Section 102(b)(7) of the General Corporation Law of the State of Delaware was amended to permit Delaware corporations to exculpate certain corporate officers from monetary liability for breaches of the fiduciary duty of care.
Previously, similar protections were available only to directors. This change came as a result of the increasing number of instances in which a person serving as both an officer and a director was exculpated in his or her capacity as a director, but not in his or her capacity as an officer. In addition, an increase in class action lawsuits naming officers as parties, raising the cost of director and officer liability insurance, has risked making it more difficult for Delaware corporations to attract top talent.
What You Need to Know:
- Due to recent changes in Delaware law, exculpation of officers is now permitted.
- Exculpation for officers of Delaware corporations is not automatic, so action is required to opt-in.
- Delaware corporations should consider amending their Certificate of Incorporation to exculpate corporate officers.
For purposes of exculpation, the definition of “officer,” found in 10 Del. C. § 3114(b), includes:
- a president, chief executive officer, chief operating officer, chief financial officer, chief legal officer, controller, treasurer, or chief accounting officer;
- those identified in the corporation’s public filings with the SEC because such person is one of the most highly compensated executive officers of the corporation; and
- anyone who has consented by written agreement with the corporation to be identified as an officer.
The amendment extends to officers the same protections previously available only to directors pursuant to Section 102(b)(7) of the General Corporation Law. The new amendment goes only to an officer’s monetary liability for breaches of the duty of care, and does not provide for exculpation of officers in connection with breaches of the duty of loyalty, breaches of the duty of good faith, intentional acts or omissions, nor to transactions where officers derive an improper personal benefit.

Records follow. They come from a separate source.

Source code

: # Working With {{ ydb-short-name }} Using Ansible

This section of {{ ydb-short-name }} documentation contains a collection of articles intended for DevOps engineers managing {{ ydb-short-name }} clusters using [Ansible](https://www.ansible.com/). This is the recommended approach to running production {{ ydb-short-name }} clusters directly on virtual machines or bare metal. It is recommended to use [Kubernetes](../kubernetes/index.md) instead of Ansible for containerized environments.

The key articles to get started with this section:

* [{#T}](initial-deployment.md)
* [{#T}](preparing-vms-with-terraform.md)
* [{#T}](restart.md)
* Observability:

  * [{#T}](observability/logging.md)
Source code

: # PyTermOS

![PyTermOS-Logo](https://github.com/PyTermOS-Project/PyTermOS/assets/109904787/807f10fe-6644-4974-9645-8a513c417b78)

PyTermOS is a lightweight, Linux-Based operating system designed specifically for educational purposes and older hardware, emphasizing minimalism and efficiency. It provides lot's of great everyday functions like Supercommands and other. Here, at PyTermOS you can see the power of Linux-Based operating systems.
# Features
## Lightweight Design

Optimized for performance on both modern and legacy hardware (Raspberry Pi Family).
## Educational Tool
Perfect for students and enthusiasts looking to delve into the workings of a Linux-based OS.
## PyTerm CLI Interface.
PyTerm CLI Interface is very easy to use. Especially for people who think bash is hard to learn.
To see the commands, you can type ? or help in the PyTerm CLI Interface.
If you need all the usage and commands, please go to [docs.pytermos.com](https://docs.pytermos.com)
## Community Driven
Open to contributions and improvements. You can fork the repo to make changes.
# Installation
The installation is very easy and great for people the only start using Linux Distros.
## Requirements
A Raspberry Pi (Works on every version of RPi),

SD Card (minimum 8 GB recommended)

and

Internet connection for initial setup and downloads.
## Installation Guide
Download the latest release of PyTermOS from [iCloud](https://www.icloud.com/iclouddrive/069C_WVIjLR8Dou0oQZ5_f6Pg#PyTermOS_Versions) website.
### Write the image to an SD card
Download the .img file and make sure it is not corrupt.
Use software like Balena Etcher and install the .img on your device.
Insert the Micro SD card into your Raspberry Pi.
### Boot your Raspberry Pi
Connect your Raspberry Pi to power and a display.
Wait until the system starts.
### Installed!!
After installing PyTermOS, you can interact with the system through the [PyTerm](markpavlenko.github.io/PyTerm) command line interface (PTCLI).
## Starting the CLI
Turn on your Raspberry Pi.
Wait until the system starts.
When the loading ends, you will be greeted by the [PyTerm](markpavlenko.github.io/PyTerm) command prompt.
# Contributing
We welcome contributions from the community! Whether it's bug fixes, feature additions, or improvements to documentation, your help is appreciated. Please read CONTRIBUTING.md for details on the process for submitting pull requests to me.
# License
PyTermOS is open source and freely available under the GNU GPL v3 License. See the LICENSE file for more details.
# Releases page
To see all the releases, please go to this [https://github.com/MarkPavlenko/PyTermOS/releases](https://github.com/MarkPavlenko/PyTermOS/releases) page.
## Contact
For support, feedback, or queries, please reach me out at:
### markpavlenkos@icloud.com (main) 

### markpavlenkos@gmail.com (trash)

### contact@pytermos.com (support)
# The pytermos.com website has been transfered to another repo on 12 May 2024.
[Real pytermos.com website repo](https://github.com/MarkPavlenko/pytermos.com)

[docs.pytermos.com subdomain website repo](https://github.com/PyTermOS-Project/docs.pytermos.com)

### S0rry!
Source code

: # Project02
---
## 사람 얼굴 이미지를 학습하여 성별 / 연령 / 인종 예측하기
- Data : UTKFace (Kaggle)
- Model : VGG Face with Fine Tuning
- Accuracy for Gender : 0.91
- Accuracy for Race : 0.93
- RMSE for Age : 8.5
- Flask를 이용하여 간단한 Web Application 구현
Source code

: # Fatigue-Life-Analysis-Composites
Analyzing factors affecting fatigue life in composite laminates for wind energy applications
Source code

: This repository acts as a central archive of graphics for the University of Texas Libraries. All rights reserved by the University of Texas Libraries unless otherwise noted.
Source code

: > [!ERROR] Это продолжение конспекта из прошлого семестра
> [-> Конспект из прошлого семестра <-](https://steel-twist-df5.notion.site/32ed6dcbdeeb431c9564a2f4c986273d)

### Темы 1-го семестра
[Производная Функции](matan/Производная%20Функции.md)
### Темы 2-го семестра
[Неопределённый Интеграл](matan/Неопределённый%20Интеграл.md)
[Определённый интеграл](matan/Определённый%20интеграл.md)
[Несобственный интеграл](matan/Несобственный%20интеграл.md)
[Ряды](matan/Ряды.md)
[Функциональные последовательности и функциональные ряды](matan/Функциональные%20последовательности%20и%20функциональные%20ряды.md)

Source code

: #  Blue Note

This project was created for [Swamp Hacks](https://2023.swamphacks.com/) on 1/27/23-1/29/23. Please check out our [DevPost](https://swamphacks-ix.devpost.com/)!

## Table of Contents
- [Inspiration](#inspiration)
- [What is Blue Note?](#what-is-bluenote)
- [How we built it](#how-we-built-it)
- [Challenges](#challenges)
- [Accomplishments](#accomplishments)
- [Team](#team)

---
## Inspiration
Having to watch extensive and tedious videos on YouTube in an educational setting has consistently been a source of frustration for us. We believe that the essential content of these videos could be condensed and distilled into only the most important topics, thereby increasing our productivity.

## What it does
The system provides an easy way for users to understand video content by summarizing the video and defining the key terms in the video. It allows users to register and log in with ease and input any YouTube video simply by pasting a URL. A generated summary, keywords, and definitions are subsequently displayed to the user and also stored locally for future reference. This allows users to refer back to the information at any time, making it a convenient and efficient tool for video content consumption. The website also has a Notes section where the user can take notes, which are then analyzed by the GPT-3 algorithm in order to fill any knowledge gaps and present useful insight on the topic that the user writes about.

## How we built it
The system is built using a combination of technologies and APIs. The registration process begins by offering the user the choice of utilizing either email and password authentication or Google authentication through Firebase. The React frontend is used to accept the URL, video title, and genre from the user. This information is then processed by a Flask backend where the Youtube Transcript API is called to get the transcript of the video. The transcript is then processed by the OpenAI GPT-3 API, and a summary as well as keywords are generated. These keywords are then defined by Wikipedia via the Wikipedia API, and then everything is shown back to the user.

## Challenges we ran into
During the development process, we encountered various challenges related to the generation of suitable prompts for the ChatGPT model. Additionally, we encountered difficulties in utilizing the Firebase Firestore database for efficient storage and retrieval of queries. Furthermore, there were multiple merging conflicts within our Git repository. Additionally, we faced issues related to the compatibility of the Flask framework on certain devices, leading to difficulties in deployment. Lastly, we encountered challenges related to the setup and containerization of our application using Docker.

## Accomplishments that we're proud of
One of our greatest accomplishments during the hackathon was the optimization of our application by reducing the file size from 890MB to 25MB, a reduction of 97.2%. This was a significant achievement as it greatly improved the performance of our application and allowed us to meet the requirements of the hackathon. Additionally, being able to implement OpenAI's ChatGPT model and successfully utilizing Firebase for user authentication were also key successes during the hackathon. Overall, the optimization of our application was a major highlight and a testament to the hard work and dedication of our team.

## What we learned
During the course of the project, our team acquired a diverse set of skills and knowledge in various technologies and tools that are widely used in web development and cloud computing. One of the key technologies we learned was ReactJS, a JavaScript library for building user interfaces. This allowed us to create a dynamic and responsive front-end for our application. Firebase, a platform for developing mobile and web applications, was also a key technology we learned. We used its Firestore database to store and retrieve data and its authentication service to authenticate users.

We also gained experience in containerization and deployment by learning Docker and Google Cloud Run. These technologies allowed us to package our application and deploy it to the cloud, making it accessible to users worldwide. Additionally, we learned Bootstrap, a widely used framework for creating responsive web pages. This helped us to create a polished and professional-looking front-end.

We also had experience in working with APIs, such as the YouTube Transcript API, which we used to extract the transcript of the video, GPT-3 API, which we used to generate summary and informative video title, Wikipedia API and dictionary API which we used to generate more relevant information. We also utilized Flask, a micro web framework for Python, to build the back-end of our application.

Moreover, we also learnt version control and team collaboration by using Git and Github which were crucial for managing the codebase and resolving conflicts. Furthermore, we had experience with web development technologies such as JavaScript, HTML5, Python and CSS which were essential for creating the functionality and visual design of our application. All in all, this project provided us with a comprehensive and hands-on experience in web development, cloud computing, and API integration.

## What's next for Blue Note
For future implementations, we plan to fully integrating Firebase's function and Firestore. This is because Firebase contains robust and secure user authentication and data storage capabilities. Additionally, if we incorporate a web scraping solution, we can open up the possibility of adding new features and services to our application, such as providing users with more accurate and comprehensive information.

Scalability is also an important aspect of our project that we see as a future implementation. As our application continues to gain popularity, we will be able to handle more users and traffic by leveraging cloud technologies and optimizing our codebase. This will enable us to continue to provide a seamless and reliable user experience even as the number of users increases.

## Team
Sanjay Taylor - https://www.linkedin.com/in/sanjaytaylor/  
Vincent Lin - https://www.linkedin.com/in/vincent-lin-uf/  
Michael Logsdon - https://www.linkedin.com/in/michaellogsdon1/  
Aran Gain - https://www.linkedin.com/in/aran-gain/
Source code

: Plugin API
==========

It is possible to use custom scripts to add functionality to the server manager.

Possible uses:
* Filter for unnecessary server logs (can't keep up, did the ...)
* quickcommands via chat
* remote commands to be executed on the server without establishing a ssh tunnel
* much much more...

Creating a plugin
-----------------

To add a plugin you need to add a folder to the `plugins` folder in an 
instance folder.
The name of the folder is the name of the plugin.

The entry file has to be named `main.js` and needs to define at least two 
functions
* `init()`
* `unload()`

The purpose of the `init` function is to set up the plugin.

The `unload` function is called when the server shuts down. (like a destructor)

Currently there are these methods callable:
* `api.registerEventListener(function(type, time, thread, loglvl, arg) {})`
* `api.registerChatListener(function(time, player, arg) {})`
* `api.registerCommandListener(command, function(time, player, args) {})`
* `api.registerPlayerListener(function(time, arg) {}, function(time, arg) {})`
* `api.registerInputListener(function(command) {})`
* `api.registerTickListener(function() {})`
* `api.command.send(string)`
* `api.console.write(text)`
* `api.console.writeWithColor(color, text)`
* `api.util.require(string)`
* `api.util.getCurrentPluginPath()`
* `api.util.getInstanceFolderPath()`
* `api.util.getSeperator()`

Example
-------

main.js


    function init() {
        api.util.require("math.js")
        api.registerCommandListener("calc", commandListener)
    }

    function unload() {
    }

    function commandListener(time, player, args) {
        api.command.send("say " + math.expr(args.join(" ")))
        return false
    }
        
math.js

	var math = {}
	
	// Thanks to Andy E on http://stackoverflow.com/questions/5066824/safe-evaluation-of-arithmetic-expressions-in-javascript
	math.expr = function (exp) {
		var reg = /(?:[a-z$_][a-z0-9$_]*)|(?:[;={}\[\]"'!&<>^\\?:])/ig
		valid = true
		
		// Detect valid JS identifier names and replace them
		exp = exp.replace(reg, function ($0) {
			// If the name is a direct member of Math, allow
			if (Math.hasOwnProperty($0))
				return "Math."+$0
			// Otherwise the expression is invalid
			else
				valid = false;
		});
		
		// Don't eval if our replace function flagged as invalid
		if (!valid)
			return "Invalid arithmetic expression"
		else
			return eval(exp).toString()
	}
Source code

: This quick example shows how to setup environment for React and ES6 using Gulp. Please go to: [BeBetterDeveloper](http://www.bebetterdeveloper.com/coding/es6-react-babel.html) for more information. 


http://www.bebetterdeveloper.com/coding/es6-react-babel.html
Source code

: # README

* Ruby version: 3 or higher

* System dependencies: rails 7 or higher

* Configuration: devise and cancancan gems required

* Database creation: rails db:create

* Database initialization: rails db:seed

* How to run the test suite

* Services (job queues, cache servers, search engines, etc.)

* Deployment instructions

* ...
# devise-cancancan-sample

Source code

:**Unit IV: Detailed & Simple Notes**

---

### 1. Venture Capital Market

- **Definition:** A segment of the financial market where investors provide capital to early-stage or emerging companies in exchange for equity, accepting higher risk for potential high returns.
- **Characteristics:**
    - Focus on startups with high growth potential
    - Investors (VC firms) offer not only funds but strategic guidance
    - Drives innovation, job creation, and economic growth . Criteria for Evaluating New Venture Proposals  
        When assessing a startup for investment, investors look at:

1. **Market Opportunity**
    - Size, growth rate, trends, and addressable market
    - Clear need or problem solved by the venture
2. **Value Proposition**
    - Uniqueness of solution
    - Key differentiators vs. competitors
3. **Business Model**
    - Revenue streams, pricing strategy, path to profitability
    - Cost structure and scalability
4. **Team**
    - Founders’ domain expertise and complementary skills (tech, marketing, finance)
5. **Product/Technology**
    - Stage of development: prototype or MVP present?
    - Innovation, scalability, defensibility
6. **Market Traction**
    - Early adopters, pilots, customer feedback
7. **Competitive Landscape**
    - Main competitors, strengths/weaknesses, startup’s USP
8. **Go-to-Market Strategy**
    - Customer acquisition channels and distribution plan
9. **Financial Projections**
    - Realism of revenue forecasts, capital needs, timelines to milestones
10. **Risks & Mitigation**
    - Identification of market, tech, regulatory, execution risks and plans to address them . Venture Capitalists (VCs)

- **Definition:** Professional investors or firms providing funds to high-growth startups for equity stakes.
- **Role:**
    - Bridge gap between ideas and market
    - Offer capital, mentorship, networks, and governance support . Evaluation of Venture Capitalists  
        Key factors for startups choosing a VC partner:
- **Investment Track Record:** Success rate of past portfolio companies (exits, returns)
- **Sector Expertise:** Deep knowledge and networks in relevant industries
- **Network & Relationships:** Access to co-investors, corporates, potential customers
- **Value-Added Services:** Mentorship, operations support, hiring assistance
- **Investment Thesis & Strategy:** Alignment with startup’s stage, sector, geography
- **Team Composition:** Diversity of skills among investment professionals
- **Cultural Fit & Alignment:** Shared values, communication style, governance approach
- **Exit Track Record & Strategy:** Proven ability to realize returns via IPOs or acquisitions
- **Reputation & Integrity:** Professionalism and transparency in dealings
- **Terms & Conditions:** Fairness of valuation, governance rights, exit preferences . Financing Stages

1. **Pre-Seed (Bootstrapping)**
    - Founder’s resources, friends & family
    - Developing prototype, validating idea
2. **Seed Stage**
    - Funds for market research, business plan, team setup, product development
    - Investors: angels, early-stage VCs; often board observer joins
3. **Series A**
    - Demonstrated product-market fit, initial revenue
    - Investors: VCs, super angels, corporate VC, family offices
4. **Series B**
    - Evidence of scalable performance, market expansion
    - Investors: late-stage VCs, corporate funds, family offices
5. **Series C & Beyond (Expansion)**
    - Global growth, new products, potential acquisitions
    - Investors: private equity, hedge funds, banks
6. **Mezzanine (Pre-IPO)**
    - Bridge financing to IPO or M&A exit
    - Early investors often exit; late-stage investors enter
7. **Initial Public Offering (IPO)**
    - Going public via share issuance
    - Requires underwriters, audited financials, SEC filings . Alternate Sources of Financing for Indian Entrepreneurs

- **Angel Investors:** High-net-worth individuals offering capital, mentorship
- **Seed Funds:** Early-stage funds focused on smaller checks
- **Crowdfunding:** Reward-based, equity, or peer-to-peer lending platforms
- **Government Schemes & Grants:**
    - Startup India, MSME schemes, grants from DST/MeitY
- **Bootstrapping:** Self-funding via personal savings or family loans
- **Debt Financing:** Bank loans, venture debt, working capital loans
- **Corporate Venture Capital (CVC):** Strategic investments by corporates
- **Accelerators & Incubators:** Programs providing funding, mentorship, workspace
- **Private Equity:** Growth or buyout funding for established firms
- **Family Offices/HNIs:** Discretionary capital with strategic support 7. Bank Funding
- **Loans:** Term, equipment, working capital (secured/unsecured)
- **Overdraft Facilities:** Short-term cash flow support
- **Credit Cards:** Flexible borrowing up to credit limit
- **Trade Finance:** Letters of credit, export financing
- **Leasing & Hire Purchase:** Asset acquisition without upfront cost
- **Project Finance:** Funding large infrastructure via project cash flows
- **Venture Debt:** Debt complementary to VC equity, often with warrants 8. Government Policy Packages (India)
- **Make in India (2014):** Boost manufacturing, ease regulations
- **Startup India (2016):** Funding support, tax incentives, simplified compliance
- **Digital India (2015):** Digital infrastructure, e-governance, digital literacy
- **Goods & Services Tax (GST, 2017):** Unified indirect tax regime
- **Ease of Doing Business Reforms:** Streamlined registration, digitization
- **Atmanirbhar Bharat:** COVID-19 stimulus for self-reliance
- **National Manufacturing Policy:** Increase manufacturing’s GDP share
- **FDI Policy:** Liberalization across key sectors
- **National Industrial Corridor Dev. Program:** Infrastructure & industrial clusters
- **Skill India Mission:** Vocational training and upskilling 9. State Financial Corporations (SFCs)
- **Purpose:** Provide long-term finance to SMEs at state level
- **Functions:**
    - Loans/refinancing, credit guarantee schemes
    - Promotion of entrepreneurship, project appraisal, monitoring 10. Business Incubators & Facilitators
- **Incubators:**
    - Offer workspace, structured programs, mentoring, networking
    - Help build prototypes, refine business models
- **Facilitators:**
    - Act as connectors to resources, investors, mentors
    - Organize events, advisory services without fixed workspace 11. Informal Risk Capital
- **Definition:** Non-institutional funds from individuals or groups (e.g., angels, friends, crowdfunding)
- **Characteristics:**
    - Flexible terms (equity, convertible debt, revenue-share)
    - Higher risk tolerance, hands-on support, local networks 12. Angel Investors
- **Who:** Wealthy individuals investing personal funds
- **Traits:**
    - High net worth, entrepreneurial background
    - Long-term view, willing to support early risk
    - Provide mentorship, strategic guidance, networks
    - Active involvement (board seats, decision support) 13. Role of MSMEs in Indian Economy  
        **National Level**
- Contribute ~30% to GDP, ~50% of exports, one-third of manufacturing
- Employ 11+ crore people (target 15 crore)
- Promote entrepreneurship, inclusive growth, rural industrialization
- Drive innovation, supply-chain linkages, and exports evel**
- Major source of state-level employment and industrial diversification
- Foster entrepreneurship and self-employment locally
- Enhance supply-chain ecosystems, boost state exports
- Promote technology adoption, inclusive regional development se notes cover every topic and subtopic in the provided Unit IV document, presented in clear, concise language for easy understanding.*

Importantly, these new protections are not self-executing. In order to implement these protections, provisions must be included in the Certificate of Incorporation. As a result, existing Delaware corporations can only opt-in to these protections by an amendment to the Certificate of Incorporation. These protections cannot apply retroactively and therefore are not available for any acts or omissions which occur prior to that amendment.
For these reasons, directors and stockholders of Delaware corporations should consider amending the Certificate of Incorporation to exculpate officers.